- POC trials to evaluate role of cellular in enabling low-latency car connectivity
- First use of LTE eMBMS for V2N2V connectivity
- Real-Time Kinematic for location awareness and accurate navigation
- First step towards future 5G-based automated vehicle use
Nokia and KDDI have announced that they have successfully demonstrated the use of LTE in Japan to deliver cost-efficient, low-latency connectivity for vehicles. The companies say that their trials are the first in the world to use LTE broadcast, implementing the evolved Multimedia Broadcast Multicast Service (eMBMS) standard in two connected car applications, as well as demonstrating the potential of cellular technology to enable fully automated driving in the future.
“We are pleased to work with Nokia to demonstrate our leadership in the delivery of mobile networks for IoT and connected car communications,” said Munefumi Tsurusawa, GM Connected Vehicle Technology Department at KDDI. “This is an important trial showing how the automotive industry can leverage cellular technology to enhance safety of connect vehicles on the roads.”
The evolving Vehicle-to-Everything (V2X) technology is designed to connect vehicles to network infrastructure and to roadside sensors, including connectivity to traffic lights, radar and other functions. For the proof-of-concept trials in Japan, Nokia and KDDI focused on vehicle to network use case and used non-integrated systems in cars interacting with sensors via Nokia’s Multi-access Edge Computing (MEC) platform to network latency.
“Nokia has a comprehensive solution package for V2X based on its MEC platform and eMBMS hotspot solution aiming to cost-effectively accelerate the adoption of vehicle-to-everything communication,” said Uwe Puetzschler, head of Car2X at Nokia. “While manual intervention was used in the proof-of-concept trials, a clear evolution path to 5G will enable operators such as KDDI to support the widespread adoption of automated vehicles.”
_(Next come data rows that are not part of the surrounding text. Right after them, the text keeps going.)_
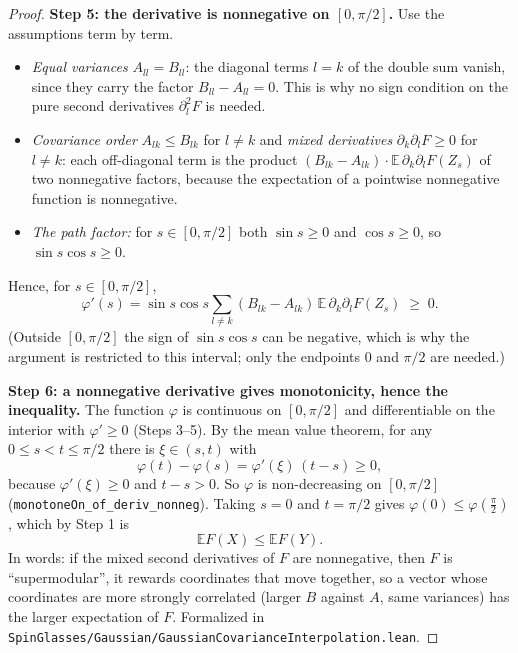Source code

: \begin{proof}
\textbf{Step 5: the derivative is nonnegative on $[0,\pi/2]$.} Use the assumptions term by term.
\begin{itemize}
\item \emph{Equal variances} $A_{ll}=B_{ll}$: the diagonal terms $l=k$ of the double sum vanish, since they carry the factor $B_{ll}-A_{ll}=0$. This is why no sign condition on the pure second derivatives $\partial_l^2F$ is needed.
\item \emph{Covariance order} $A_{lk}\le B_{lk}$ for $l\ne k$ and \emph{mixed derivatives} $\partial_k\partial_lF\ge0$ for $l\ne k$: each off-diagonal term is the product $(B_{lk}-A_{lk})\cdot\mathbb{E}\,\partial_k\partial_lF(Z_s)$ of two nonnegative factors, because the expectation of a pointwise nonnegative function is nonnegative.
\item \emph{The path factor:} for $s\in[0,\pi/2]$ both $\sin s\ge0$ and $\cos s\ge0$, so $\sin s\cos s\ge0$.
\end{itemize}
Hence, for $s\in[0,\pi/2]$,
\[
\varphi'(s)=\sin s\cos s\sum_{l\ne k}(B_{lk}-A_{lk})\,\mathbb{E}\,\partial_k\partial_lF(Z_s)\;\ge\;0.
\]
(Outside $[0,\pi/2]$ the sign of $\sin s\cos s$ can be negative, which is why the argument is restricted to this interval; only the endpoints $0$ and $\pi/2$ are needed.)

\textbf{Step 6: a nonnegative derivative gives monotonicity, hence the inequality.}
The function $\varphi$ is continuous on $[0,\pi/2]$ and differentiable on the interior with $\varphi'\ge0$ (Steps 3--5). By the mean value theorem, for any $0\le s<t\le\pi/2$ there is $\xi\in(s,t)$ with
\[
\varphi(t)-\varphi(s)=\varphi'(\xi)\,(t-s)\ge0,
\]
because $\varphi'(\xi)\ge0$ and $t-s>0$. So $\varphi$ is non-decreasing on $[0,\pi/2]$ (\texttt{monotoneOn\_of\_deriv\_nonneg}). Taking $s=0$ and $t=\pi/2$ gives $\varphi(0)\le\varphi(\frac\pi2)$, which by Step 1 is
\[
\mathbb{E}F(X)\le\mathbb{E}F(Y).
\]
In words: if the mixed second derivatives of $F$ are nonnegative, then $F$ is ``supermodular'', it rewards coordinates that move together, so a vector whose coordinates are more strongly correlated (larger $B$ against $A$, same variances) has the larger expectation of $F$.
Formalized in \texttt{SpinGlasses/Gaussian/GaussianCovarianceInterpolation.lean}.
\end{proof}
Nokia’s eMBMS hotspot solution allows data to be sent once to many users simultaneously. Used in the trial it allowed real-time information to be shared with multiple vehicles to cost-effectively enable awareness and road safety. The companies compared the efficiency of using LTE broadcast to the one-to-one communication enabled by LTE unicast, in two connected car applications:
- Vehicle-to-network-to-vehicle (V2N2V) – in which cars maintained constant contact with the MEC system, sending real-time location, direction and speed data to roadside sensors. In an emergency situation, the driver can alert the application, with information distributed to other vehicles using eMBMS.
- Network Real-Time Kinematic (network RTK) – a trial of LTE to enhance fully automated in-vehicle navigation, showing how eMBMS could more cost-efficiently use existing geo-location systems to communicate to many vehicles in real-time and ensure accurate navigation.
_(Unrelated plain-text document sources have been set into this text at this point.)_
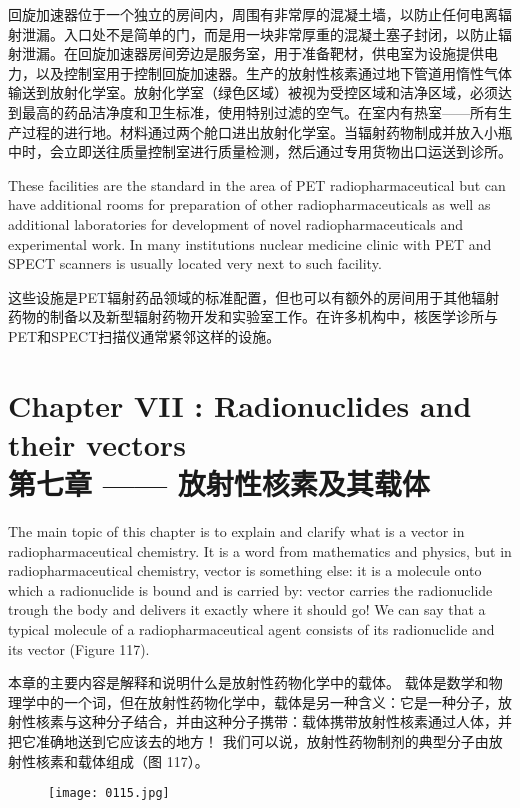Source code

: \documentclass[dvipsnames, svgnames,a4paper,11pt]{article}
\begin{document}
回旋加速器位于一个独立的房间内，周围有非常厚的混凝土墙，以防止任何电离辐射泄漏。入口处不是简单的门，而是用一块非常厚重的混凝土塞子封闭，以防止辐射泄漏。在回旋加速器房间旁边是服务室，用于准备靶材，供电室为设施提供电力，以及控制室用于控制回旋加速器。生产的放射性核素通过地下管道用惰性气体输送到放射化学室。放射化学室（绿色区域）被视为受控区域和洁净区域，必须达到最高的药品洁净度和卫生标准，使用特别过滤的空气。在室内有热室——所有生产过程的进行地。材料通过两个舱口进出放射化学室。当辐射药物制成并放入小瓶中时，会立即送往质量控制室进行质量检测，然后通过专用货物出口运送到诊所。



These facilities are the standard in the area of PET radiopharmaceutical but can
have additional rooms for preparation of other radiopharmaceuticals as well as
additional laboratories for development of novel radiopharmaceuticals and
experimental work. In many institutions nuclear medicine clinic with PET and SPECT
scanners is usually located very next to such facility.

这些设施是PET辐射药品领域的标准配置，但也可以有额外的房间用于其他辐射药物的制备以及新型辐射药物开发和实验室工作。在许多机构中，核医学诊所与PET和SPECT扫描仪通常紧邻这样的设施。

\newpage


\section{Chapter VII : Radionuclides and their vectors\\第七章 —— 放射性核素及其载体}
The main topic of this chapter is to explain and clarify what is a vector in
radiopharmaceutical chemistry. It is a word from mathematics and physics, but in
radiopharmaceutical chemistry, vector is something else: it is a molecule onto which
a radionuclide is bound and is carried by: vector carries the radionuclide trough the
body and delivers it exactly where it should go! We can say that a typical molecule of
a radiopharmaceutical agent consists of its radionuclide and its vector (Figure 117).

本章的主要内容是解释和说明什么是放射性药物化学中的载体。 载体是数学和物理学中的一个词，但在放射性药物化学中，载体是另一种含义：它是一种分子，放射性核素与这种分子结合，并由这种分子携带：载体携带放射性核素通过人体，并把它准确地送到它应该去的地方！ 我们可以说，放射性药物制剂的典型分子由放射性核素和载体组成（图 117）。

\begin{figure}[h]
    \centering
    \texttt{[image: 0115.jpg]}
     \label{fig117}
\end{figure}
\end{document}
The latest trials were conducted by Nokia and KDDI at a rural location on the Japanese island of Hokkaido. The MEC server can receive large quantities of Cooperative Awareness and Decentralized Environmental Notification (DENM) messages and then analyse, filter and correlate events relevant to nearby vehicles. Nokia first demonstrated LTE and MEC for V2X use cases in November 2015 with trials along the German A9 highway. Whilst Nokia’s current MEC solution assures less than 20ms latency for the delivery of critical hazard warnings, this is merely part of the evolution to 5G and much lower latencies.
Nokia reports that more than 1.3 million people die on the roads every year, with 90 per cent of fatal car accidents caused by human error. Assisted driving and connected cars are expected to reduce accidents significantly (despite the recent bad press garnered in recent autonomous vehicle testing in the US).